En décidant ainsi de clouer au pilori le “patron des patrons”, l’on veut, semble-t-il, donner l’alerte contre de vraies mauvaises pratiques qui, reconnaissons-le, ont toujours eu cours. Mais le non-respect des délais et des normes de construction, les négligences et autres laxismes coupables dans l’octroi et la gestion des marchés publics, la corruption aux effets ravageurs, renvoient, en réalité, à la nature clientéliste — certains diraient “maffieuse” — qu’on prête au régime politique. Les dernières révélations sur les marchés octroyés à l’ETRHB Haddad mettent à nu, en tout cas, l’étendue du trafic d’influence dans l’administration et achève de démontrer que la gouvernance clientéliste n’est pas une vue de l’esprit, mais, malheureusement, une réalité.
Reconnaître aujourd’hui cette réalité signifie-t-il que l’État est désormais soucieux de la gestion de ses deniers et qu’il compte enfin rompre avec cette gouvernance au profit des “copains” ? Trop tôt pour le croire. Le “système” a eu, par le passé, à broyer des “enfants prodiges” et des “golden boys” qu’il avait lui-même créés.
En effet, pour les observateurs, cette disgrâce qui semble subitement frapper le président du FCE qui, hier, avait pignon sur rue et n’hésitait pas à le montrer orgueilleusement et avec un zèle assumé, n’est peut-être pas dénuée d’arrière-pensées politiques. Ce qui apparaît aujourd’hui comme une dénonciation publique de cas emblématiques de mauvaise gestion semble relever, non pas d’une sincère volonté de rationalisation des dépenses publiques, mais de simples calculs politiciens. Il est vrai que les revenus du pétrole en chute et les luttes de succession, conjuguées à une situation politique de moins en moins tenable pour le pouvoir, ne peuvent plus faire l’économie de mesures vertueuses.
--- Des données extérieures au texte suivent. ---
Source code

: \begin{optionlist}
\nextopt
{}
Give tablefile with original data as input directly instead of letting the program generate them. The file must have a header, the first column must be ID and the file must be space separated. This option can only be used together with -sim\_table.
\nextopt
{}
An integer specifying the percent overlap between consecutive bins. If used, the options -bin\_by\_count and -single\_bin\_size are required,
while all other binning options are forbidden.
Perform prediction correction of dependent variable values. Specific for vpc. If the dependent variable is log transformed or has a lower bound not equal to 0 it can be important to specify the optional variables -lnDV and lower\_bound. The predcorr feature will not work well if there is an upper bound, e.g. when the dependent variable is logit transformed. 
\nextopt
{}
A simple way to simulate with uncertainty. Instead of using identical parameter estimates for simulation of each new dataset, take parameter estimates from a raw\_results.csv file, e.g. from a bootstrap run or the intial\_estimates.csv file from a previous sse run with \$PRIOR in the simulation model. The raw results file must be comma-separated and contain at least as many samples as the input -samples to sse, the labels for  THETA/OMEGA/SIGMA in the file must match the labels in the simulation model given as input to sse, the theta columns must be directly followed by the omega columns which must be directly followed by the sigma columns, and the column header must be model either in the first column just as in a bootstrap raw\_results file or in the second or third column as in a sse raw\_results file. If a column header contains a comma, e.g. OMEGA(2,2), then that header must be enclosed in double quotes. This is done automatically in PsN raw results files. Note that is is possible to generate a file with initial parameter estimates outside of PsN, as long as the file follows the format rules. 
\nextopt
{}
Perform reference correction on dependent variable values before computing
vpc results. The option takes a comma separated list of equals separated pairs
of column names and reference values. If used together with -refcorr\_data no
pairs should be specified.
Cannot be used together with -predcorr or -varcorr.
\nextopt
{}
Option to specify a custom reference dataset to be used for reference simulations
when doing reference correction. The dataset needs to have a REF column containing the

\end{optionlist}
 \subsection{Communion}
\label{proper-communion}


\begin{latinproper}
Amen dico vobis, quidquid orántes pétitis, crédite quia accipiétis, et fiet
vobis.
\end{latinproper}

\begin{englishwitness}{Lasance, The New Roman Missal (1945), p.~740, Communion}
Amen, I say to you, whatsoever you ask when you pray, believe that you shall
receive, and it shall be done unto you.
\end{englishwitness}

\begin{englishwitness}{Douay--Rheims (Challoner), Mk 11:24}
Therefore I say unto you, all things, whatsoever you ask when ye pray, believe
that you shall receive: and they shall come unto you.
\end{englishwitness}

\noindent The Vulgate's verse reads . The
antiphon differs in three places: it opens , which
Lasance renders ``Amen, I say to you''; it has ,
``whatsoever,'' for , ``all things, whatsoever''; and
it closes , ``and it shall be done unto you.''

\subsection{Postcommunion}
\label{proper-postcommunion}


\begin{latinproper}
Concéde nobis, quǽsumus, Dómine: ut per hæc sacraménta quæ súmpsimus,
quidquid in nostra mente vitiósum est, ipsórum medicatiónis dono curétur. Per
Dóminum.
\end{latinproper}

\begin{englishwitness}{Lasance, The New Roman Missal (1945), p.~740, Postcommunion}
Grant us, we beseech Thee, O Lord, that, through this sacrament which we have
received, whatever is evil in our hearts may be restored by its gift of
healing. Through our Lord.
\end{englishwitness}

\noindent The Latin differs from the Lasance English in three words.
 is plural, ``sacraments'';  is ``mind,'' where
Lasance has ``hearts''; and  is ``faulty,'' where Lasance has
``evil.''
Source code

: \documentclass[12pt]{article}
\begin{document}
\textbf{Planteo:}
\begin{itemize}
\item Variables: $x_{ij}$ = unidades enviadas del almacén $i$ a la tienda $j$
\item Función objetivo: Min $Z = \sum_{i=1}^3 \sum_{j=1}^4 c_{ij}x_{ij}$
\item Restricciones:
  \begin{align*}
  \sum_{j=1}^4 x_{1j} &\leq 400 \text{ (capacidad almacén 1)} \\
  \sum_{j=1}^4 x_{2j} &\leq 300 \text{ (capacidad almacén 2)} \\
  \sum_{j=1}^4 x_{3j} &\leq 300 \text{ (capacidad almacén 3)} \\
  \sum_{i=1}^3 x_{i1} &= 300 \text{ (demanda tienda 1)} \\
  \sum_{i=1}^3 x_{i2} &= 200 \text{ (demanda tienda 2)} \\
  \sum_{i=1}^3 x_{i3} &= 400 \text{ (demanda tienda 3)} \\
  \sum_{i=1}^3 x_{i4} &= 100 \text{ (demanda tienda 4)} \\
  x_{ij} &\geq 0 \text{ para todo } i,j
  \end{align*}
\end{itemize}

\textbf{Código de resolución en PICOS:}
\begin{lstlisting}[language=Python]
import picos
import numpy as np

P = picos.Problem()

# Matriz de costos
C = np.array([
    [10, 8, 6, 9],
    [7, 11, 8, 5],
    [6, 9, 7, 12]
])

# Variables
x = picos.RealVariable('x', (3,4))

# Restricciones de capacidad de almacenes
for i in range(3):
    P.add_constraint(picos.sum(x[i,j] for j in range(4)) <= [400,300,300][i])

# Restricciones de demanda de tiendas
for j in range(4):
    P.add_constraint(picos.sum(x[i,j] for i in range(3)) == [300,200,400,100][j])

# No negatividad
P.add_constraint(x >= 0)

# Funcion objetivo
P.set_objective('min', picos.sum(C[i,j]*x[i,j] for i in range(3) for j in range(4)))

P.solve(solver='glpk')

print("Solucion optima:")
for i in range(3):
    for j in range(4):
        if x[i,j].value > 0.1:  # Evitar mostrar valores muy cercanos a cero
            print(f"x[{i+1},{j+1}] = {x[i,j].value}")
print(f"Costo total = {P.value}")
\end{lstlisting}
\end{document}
Selon cette assertion, le pouvoir voudrait se refaire donc une réputation, c’est-à-dire restaurer une image ternie par les multiples frasques du gouvernement Sellal dans lequel régnait en maître incontesté un certain Abdeslam Bouchouareb dont la relation “privilégiée” (dans tous les sens du terme) qu’il entretenait avec Ali Haddad est un secret de Polichinelle.
Il s’agirait, tout compte fait, d’une opération de séduction qui, pour prétendre à quelques succès, oblige le pouvoir à se passer des services de certaines “têtes de turc”, quitte à les désigner, s’il le faut, à la vindicte médiatique.
Néanmoins, pour le simple quidam, ce sont principalement les méthodes des dirigeants qui génèrent le plus d’incertitudes dans ce pays. L’économie de marché, qu’il ne serait pas exagéré d’appeler, chez nous, “économie de copinage”, s’est traduite, comme chacun sait, par l’émergence de véritables enfants gâtés du régime, destinataires exclusifs de ses appels d’offres. Avec le fait du prince, des pans entiers de l’économie nationale ont été, ainsi, remis à cette clientèle triée sur le volet.
Il est, donc, presque inutile de préciser que ces largesses ont entraîné une grande démobilisation. Car concrètement, qui oserait encore prétendre que pour réussir dans ce pays il faille des efforts et des qualités intrinsèques ? Qui se soucie encore de la chose publique ? De l’intérêt national ? Qui a encore le goût de l’effort ? Il reste à souhaiter que cette nouvelle démarche, visible depuis la désignation de Tebboune comme Premier ministre, ne soit pas un feu de paille destiné à entretenir de faux espoirs mais l’expression d’une volonté politique réelle d’en finir avec ces multiples tares qui minent non seulement l’économie du pays mais aussi le moral de la nation.